Screen Design Question

Here's a link to one study:

http://proceedings.informingscience.org/InSITE2008/InSITE08p135-146Eachus452.pdf

I contend that the eye scan in an eLearning course is highly dependent upon what you put on the screen. For example, if you number items and the pathway is fairly linear, the eye will follow the programmed path. If you put an attention getter in the center of the screen, that's where the eye will go. Barring all else, I believe the attention will attempt to pick up where it left off at the last slide or start from the tactile trigger (next button) or status indicator. I'd also contend that less is usually better.

I'd recommend not putting all of the features on the screen. There are likely 3 to 5 common items that fall outside the range of near perfect intuition to use. I'd stick to presenting these in groups. If you must present all items on the screen at one time (still pressuring for less:)) then color code the groups by useage or priority / frequency.

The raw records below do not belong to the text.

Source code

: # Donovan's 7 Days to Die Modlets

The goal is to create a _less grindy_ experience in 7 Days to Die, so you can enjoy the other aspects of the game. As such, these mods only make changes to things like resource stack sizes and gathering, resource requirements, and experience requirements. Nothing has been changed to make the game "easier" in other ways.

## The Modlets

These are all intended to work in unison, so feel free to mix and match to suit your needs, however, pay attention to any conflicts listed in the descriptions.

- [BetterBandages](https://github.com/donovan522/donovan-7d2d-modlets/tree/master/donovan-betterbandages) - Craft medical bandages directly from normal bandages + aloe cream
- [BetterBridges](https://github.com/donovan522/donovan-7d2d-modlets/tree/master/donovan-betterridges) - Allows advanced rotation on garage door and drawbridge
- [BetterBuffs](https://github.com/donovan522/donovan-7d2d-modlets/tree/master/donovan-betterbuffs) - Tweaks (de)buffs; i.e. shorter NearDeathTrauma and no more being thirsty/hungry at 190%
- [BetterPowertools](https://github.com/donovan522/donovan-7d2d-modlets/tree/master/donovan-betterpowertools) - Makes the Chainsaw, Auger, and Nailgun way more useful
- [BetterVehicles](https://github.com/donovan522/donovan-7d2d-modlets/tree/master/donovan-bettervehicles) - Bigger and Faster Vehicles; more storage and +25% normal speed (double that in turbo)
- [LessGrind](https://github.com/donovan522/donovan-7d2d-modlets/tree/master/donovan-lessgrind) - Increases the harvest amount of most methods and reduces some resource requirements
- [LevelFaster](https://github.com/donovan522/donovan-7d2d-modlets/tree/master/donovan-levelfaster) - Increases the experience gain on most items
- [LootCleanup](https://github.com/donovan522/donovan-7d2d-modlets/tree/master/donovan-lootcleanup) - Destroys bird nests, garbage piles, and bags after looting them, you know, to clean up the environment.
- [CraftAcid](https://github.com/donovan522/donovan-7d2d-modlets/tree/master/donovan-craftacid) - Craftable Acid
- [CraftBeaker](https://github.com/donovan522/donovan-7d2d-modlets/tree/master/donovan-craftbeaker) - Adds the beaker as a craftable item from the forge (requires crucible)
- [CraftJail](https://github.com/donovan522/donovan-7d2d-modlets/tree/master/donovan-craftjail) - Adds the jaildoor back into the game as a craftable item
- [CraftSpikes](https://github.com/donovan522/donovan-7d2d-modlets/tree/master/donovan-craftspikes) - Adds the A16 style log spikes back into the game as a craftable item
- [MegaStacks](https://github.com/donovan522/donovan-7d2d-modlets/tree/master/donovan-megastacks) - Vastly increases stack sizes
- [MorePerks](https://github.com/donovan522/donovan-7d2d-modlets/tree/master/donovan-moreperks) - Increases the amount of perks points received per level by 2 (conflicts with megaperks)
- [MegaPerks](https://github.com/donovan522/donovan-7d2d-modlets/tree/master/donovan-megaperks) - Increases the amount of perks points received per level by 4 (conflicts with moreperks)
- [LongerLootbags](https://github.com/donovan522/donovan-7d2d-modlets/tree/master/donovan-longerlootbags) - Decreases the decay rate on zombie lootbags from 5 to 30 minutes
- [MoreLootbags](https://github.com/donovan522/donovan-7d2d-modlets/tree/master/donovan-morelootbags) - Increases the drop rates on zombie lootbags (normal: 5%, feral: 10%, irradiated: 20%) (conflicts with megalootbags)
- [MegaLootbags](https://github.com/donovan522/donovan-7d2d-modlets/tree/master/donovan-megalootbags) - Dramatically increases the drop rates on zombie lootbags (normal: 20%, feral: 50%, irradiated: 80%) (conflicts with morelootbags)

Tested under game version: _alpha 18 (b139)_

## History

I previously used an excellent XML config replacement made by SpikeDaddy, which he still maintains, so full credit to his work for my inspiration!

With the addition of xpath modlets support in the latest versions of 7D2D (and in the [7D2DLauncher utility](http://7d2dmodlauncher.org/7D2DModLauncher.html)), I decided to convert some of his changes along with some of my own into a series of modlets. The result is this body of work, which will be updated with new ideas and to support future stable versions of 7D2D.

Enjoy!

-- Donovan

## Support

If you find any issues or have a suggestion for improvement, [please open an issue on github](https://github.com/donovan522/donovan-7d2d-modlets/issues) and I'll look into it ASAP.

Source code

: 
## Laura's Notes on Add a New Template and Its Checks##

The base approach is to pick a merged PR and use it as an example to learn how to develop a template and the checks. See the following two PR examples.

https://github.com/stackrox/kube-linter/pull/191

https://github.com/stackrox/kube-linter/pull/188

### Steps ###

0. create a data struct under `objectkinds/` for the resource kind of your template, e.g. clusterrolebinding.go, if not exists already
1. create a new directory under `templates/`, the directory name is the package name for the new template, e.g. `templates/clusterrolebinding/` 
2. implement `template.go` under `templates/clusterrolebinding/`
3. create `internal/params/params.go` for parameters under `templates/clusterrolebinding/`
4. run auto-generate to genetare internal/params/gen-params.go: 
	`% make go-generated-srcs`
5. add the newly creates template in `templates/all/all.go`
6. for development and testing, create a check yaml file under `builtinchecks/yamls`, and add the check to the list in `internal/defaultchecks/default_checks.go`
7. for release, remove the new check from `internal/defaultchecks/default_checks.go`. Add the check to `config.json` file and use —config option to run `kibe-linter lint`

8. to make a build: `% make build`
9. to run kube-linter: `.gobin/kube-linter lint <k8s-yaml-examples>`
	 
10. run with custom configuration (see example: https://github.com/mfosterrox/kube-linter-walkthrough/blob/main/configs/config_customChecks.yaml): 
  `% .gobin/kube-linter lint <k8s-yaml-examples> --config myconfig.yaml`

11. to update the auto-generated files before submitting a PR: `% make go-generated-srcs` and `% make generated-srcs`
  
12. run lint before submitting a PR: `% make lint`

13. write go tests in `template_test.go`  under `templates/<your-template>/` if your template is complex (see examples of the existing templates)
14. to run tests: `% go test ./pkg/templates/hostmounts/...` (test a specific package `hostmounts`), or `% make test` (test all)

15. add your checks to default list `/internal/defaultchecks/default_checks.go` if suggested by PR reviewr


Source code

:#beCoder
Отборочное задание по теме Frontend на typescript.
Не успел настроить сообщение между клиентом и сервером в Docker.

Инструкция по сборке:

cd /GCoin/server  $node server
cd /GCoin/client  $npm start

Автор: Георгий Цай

I might highlight the ones I'd expect the user to use all of the time in a specific color and possibly indicate priority with size or another visual indicator. If you extend this a bit further, I'd recommend not making it a screen at all. If you put this into a PDF printable you also have a way to distribute some snazzy marketing material for your course via other means if it looks up to par. This also provides a more natural format to extend the one page 'map' with some narrative descriptions.